Classmate James Oliver recalls a conversation in the dorm soon after, when Zuckerberg — he and others still refer to him as "Zuck" — explained that he had worked to launch Facebook quickly to show up a Harvard administrator who had said a university-wide online directory would take two years to create. By the end of the semester, Facebook had nearly 160,000 users.
But three fellow Harvard students quickly took issue with Zuckerberg's creation. Identical twins Cameron and Tyler Winklevoss and friend Divya Narendra said they had hired Zuckerberg to write computer code for their own social networking site in November 2003, and that he had stolen their idea.

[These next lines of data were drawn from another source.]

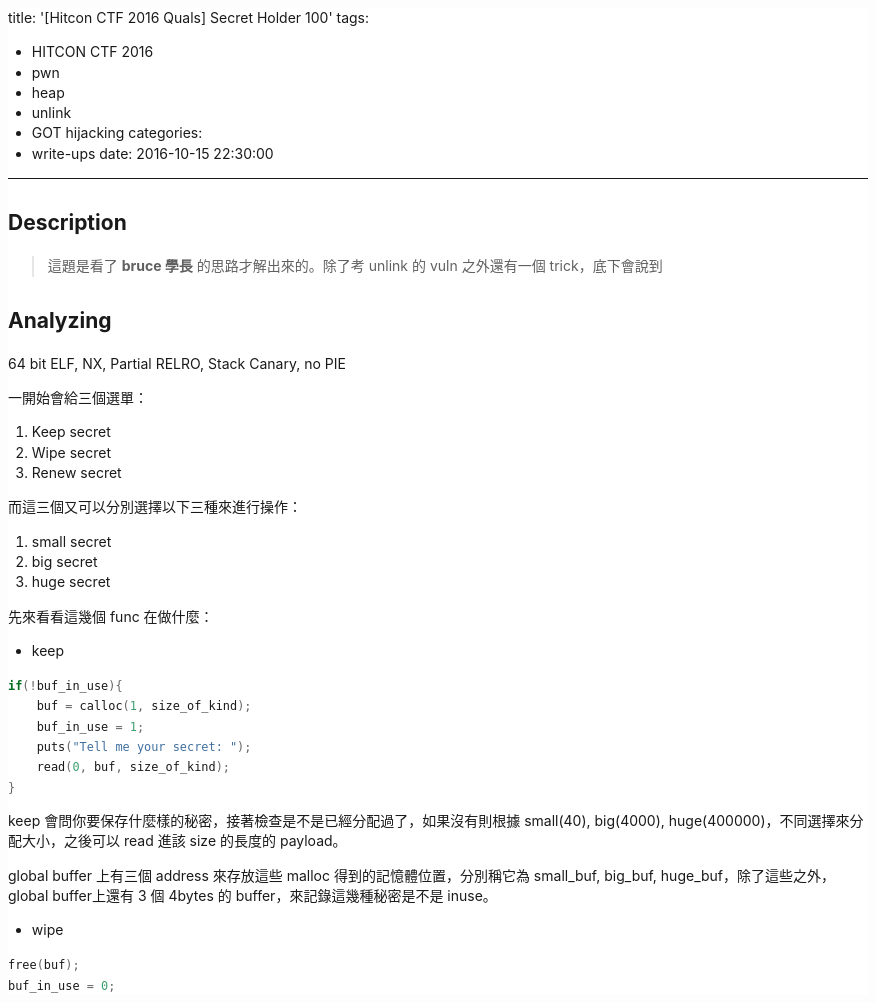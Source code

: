 title: '[Hitcon CTF 2016 Quals] Secret Holder 100'
tags:
  - HITCON CTF 2016
  - pwn
  - heap
  - unlink
  - GOT hijacking
categories: 
  - write-ups
date: 2016-10-15 22:30:00
---

## Description

> 這題是看了 **bruce 學長** 的思路才解出來的。除了考 unlink 的 vuln 之外還有一個 trick，底下會說到


## Analyzing

64 bit ELF, NX, Partial RELRO, Stack Canary, no PIE

一開始會給三個選單：

1. Keep secret
2. Wipe secret
3. Renew secret

而這三個又可以分別選擇以下三種來進行操作：

1. small secret
2. big secret
3. huge secret

先來看看這幾個 func 在做什麼：

* keep

```c
if(!buf_in_use){
	buf = calloc(1, size_of_kind);
	buf_in_use = 1;
	puts("Tell me your secret: ");
	read(0, buf, size_of_kind);
}
```

keep 會問你要保存什麼樣的秘密，接著檢查是不是已經分配過了，如果沒有則根據 small(40), big(4000), huge(400000)，不同選擇來分配大小，之後可以 read 進該 size 的長度的 payload。

global buffer 上有三個 address 來存放這些 malloc 得到的記憶體位置，分別稱它為 small_buf, big_buf, huge_buf，除了這些之外，global buffer上還有 3 個 4bytes 的 buffer，來記錄這幾種秘密是不是 inuse。

* wipe

```c
free(buf);
buf_in_use = 0;
```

The dispute over Facebook's beginnings — which the company settled by paying the trio $65 million — is far from unique.
"Being first is heavily overrated in the technology space because all really good ideas end up being collaborative. ... It's the execution that matters," said Paul Saffo, of the San Francisco analysis firm Discern.
In the summer after his sophomore year, Zuckerberg left Harvard for a rented house in Silicon Valley to build Facebook, expanding it to other campuses and then across the globe with venture funding from Peter Thiel, one of the founders of PayPal. Each time it seemed to plateau, Zuckerberg revamped it to create new utility and sources of entertainment. He turned down an offer from Yahoo! to buy the company for $1 billion.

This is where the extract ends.